**WORK TO BE COMPLETED:** All lines of the listing below must be reproduced character for character.

**PROVIDED INFORMATION:**
┌──

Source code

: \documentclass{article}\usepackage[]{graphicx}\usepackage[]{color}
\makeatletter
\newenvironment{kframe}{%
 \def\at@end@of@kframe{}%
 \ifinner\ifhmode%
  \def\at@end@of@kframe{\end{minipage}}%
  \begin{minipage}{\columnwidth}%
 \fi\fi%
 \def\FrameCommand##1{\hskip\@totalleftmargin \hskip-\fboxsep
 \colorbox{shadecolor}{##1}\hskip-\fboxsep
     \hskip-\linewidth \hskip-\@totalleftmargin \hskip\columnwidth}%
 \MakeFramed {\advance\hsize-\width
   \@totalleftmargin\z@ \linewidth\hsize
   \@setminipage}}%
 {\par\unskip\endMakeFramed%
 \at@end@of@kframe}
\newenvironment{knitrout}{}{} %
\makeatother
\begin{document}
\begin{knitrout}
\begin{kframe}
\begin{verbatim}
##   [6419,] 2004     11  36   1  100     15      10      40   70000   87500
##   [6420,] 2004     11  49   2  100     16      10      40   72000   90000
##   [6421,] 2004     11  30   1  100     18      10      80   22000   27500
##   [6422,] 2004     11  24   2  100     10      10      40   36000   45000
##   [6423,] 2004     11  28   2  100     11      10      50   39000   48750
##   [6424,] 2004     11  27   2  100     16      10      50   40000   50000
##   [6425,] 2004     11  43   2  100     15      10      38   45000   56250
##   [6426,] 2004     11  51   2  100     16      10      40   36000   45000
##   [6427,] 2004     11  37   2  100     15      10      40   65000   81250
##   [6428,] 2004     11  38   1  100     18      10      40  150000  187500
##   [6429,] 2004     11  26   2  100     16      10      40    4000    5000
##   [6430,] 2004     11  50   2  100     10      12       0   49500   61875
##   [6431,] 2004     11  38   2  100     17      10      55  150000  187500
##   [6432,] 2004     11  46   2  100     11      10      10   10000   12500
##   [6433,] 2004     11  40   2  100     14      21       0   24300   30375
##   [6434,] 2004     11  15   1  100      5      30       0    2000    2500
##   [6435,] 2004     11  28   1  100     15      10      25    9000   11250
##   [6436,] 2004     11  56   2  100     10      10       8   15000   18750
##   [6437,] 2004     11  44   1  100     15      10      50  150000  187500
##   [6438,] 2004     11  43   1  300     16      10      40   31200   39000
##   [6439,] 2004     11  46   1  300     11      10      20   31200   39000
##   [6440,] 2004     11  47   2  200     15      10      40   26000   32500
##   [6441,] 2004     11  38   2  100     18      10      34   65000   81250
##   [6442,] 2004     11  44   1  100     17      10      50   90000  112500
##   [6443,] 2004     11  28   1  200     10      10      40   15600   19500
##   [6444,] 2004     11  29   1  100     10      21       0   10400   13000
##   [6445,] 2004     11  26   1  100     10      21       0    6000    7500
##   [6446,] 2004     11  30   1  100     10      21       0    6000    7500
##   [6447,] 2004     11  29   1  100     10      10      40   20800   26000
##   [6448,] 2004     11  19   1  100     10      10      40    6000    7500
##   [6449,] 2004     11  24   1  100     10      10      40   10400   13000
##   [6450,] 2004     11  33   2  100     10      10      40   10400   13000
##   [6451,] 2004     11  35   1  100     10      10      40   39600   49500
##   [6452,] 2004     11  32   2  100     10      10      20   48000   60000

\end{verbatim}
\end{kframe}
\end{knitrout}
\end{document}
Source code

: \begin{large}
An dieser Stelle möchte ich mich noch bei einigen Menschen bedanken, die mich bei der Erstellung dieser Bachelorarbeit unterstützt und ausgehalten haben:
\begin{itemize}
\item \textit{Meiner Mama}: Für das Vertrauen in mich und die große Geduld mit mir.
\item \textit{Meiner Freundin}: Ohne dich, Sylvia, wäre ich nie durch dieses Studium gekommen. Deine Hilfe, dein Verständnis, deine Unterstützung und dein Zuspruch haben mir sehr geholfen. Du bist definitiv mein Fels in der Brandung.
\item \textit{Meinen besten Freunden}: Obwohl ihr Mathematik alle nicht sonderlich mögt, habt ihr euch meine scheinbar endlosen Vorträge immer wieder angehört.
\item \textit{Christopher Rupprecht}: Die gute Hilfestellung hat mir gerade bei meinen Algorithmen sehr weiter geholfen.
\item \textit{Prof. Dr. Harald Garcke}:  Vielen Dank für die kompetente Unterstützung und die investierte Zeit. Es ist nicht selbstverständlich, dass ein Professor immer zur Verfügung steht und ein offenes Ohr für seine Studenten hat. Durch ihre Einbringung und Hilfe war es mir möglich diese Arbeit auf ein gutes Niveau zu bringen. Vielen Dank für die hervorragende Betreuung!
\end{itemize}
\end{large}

└──

**WRITTEN ANSWER:**
Source code

: \documentclass{article}\usepackage[]{graphicx}\usepackage[]{color}
\makeatletter
\newenvironment{kframe}{%
 \def\at@end@of@kframe{}%
 \ifinner\ifhmode%
  \def\at@end@of@kframe{\end{minipage}}%
  \begin{minipage}{\columnwidth}%
 \fi\fi%
 \def\FrameCommand##1{\hskip\@totalleftmargin \hskip-\fboxsep
 \colorbox{shadecolor}{##1}\hskip-\fboxsep
     \hskip-\linewidth \hskip-\@totalleftmargin \hskip\columnwidth}%
 \MakeFramed {\advance\hsize-\width
   \@totalleftmargin\z@ \linewidth\hsize
   \@setminipage}}%
 {\par\unskip\endMakeFramed%
 \at@end@of@kframe}
\newenvironment{knitrout}{}{} %
\makeatother
\begin{document}
\begin{knitrout}
\begin{kframe}
\begin{verbatim}
##   [6419,] 2004     11  36   1  100     15      10      40   70000   87500
##   [6420,] 2004     11  49   2  100     16      10      40   72000   90000
##   [6421,] 2004     11  30   1  100     18      10      80   22000   27500
##   [6422,] 2004     11  24   2  100     10      10      40   36000   45000
##   [6423,] 2004     11  28   2  100     11      10      50   39000   48750
##   [6424,] 2004     11  27   2  100     16      10      50   40000   50000
##   [6425,] 2004     11  43   2  100     15      10      38   45000   56250
##   [6426,] 2004     11  51   2  100     16      10      40   36000   45000
##   [6427,] 2004     11  37   2  100     15      10      40   65000   81250
##   [6428,] 2004     11  38   1  100     18      10      40  150000  187500
##   [6429,] 2004     11  26   2  100     16      10      40    4000    5000
##   [6430,] 2004     11  50   2  100     10      12       0   49500   61875
##   [6431,] 2004     11  38   2  100     17      10      55  150000  187500
##   [6432,] 2004     11  46   2  100     11      10      10   10000   12500
##   [6433,] 2004     11  40   2  100     14      21       0   24300   30375
##   [6434,] 2004     11  15   1  100      5      30       0    2000    2500
##   [6435,] 2004     11  28   1  100     15      10      25    9000   11250
##   [6436,] 2004     11  56   2  100     10      10       8   15000   18750
##   [6437,] 2004     11  44   1  100     15      10      50  150000  187500
##   [6438,] 2004     11  43   1  300     16      10      40   31200   39000
##   [6439,] 2004     11  46   1  300     11      10      20   31200   39000
##   [6440,] 2004     11  47   2  200     15      10      40   26000   32500
##   [6441,] 2004     11  38   2  100     18      10      34   65000   81250
##   [6442,] 2004     11  44   1  100     17      10      50   90000  112500
##   [6443,] 2004     11  28   1  200     10      10      40   15600   19500
##   [6444,] 2004     11  29   1  100     10      21       0   10400   13000
##   [6445,] 2004     11  26   1  100     10      21       0    6000    7500
##   [6446,] 2004     11  30   1  100     10      21       0    6000    7500
##   [6447,] 2004     11  29   1  100     10      10      40   20800   26000
##   [6448,] 2004     11  19   1  100     10      10      40    6000    7500
##   [6449,] 2004     11  24   1  100     10      10      40   10400   13000
##   [6450,] 2004     11  33   2  100     10      10      40   10400   13000
##   [6451,] 2004     11  35   1  100     10      10      40   39600   49500
##   [6452,] 2004     11  32   2  100     10      10      20   48000   60000

\end{verbatim}
\end{kframe}
\end{knitrout}
\end{document}
Source code

: \begin{large}
An dieser Stelle möchte ich mich noch bei einigen Menschen bedanken, die mich bei der Erstellung dieser Bachelorarbeit unterstützt und ausgehalten haben:
\begin{itemize}
\item \textit{Meiner Mama}: Für das Vertrauen in mich und die große Geduld mit mir.
\item \textit{Meiner Freundin}: Ohne dich, Sylvia, wäre ich nie durch dieses Studium gekommen. Deine Hilfe, dein Verständnis, deine Unterstützung und dein Zuspruch haben mir sehr geholfen. Du bist definitiv mein Fels in der Brandung.
\item \textit{Meinen besten Freunden}: Obwohl ihr Mathematik alle nicht sonderlich mögt, habt ihr euch meine scheinbar endlosen Vorträge immer wieder angehört.
\item \textit{Christopher Rupprecht}: Die gute Hilfestellung hat mir gerade bei meinen Algorithmen sehr weiter geholfen.
\item \textit{Prof. Dr. Harald Garcke}:  Vielen Dank für die kompetente Unterstützung und die investierte Zeit. Es ist nicht selbstverständlich, dass ein Professor immer zur Verfügung steht und ein offenes Ohr für seine Studenten hat. Durch ihre Einbringung und Hilfe war es mir möglich diese Arbeit auf ein gutes Niveau zu bringen. Vielen Dank für die hervorragende Betreuung!
\end{itemize}
\end{large}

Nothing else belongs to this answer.